A total of 17.5 million people report living with a long-term condition (LTC) in this country, many of them with diabetes as well as at least one other LTC such as asthma or chronic obstructive pulmonary disease (Department of Health [DH], 2005). LTCs are expensive: 5% of inpatients, many with an LTC, account for 42% of acute bed days. People with an LTC are typically prescribed a large number of medications, but only about 50% of medicines are taken as prescribed (DH, 2005).
Managing diabetes by itself can be a complex affair, with self-monitoring, clinic visits, and the polypharmacy required for the various aspects of diabetes – dealing with the side-effects, interactions and mode of delivery of the medications. However, many people live with other LTCs as well as diabetes. Their diabetes management is complicated by the different symptoms, disability, and multiple medications needed for these other conditions. Interactions with a variety of different healthcare professionals will be required, usually at different locations and on different days. People with such complex needs often need considerable integrated support.
The National Service Framework for diabetes (DH, 2001) states that “all people with diabetes requiring multi-agency support will receive integrated health and social care”.
Chapter 5 in the White Paper, Our Health, Our Care, Our Say: A New Direction for Community Services (DH, 2006a), recommends that services support people to take greater control over their own lives and should allow everyone to enjoy a good quality of life. They should be seamless, proactive and tailored to individual needs. There needs to be a greater focus on prevention and the early use of low-level support services. People need to be treated sooner, nearer to home and before their condition causes more serious problems. The document recognises that there is a need to move from fragmented to integrated service provision, from “an episodic focus to one of continuous relationships – relationships that are flexible enough to respond to changing needs”. The needs of people with LTCs may fluctuate markedly and health and social care must be able to respond accordingly.
Community matrons support vulnerable people living with several LTCs and meet the recommendations of “Our Health, Our Care, Our Say”. They can offer a personalised care plan, signpost people to available appropriate services, act as advocate in negotiating the complicated health system, liaise between various healthcare professionals and services, and will have a holistic perspective to their management.

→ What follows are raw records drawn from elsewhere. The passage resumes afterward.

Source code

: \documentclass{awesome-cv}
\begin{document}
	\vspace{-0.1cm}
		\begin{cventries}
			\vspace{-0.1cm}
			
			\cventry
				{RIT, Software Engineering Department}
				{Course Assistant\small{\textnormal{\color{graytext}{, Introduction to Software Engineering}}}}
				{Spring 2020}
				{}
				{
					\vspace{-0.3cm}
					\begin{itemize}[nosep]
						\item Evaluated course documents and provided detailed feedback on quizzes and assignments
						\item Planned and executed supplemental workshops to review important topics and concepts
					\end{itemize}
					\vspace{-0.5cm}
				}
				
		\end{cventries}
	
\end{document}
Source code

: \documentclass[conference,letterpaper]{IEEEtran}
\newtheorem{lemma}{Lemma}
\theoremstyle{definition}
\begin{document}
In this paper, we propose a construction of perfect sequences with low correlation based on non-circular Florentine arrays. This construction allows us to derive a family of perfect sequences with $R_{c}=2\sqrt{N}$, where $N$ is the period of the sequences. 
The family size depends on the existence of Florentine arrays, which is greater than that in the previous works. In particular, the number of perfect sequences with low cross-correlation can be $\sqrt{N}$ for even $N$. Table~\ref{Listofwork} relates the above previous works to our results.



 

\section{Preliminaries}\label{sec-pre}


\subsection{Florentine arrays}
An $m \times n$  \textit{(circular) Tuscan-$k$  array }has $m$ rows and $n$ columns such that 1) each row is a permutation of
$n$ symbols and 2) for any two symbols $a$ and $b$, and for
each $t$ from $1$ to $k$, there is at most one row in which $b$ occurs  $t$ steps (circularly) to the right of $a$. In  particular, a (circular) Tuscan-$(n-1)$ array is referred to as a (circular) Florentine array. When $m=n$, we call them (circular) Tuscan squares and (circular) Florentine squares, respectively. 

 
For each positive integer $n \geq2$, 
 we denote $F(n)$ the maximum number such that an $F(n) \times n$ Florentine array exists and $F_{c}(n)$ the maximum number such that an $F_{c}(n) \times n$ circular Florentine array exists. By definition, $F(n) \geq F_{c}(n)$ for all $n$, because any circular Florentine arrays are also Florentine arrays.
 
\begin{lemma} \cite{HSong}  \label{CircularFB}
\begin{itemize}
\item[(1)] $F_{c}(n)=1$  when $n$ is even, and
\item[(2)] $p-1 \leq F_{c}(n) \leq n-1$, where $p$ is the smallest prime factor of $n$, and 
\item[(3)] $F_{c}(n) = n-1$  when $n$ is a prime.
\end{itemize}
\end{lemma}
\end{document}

Many people have social problems that impact on their health and vice versa (for example, LTCs can make it difficult to keep a job, leading to financial problems, which can lead to depression) and so experience in negotiating social care may be as important as clinical care when supporting these people. Community matrons are skilled and experienced nurses, with good links to social services as part of their competencies (DH, 2006b).
As independent prescribers, community matrons can manage medications for a variety of conditions, allowing early intervention (for example, use of antibiotics and steroids in asthma) and predicting effects on other conditions (for example, hyperglycaemia in diabetes in response to steroid treatment), enabling proactive adjustment of other treatment to prevent crises. Their caseload should allow them to maintain long-term relationships with people with LTCs, but with the flexibility to vary contact time depending on the individual’s current health and needs.
People with diabetes and other LTCs usually have many health problems and complex needs. The conditions and medications required by them can interact and cause other complications. A holistic approach, working with all health and social professionals involved in their care, as well as the patient and their family, can improve quality of life and reduce medical emergencies and hospital admissions. The role of the community matron is invaluable to the vulnerable person with complex needs.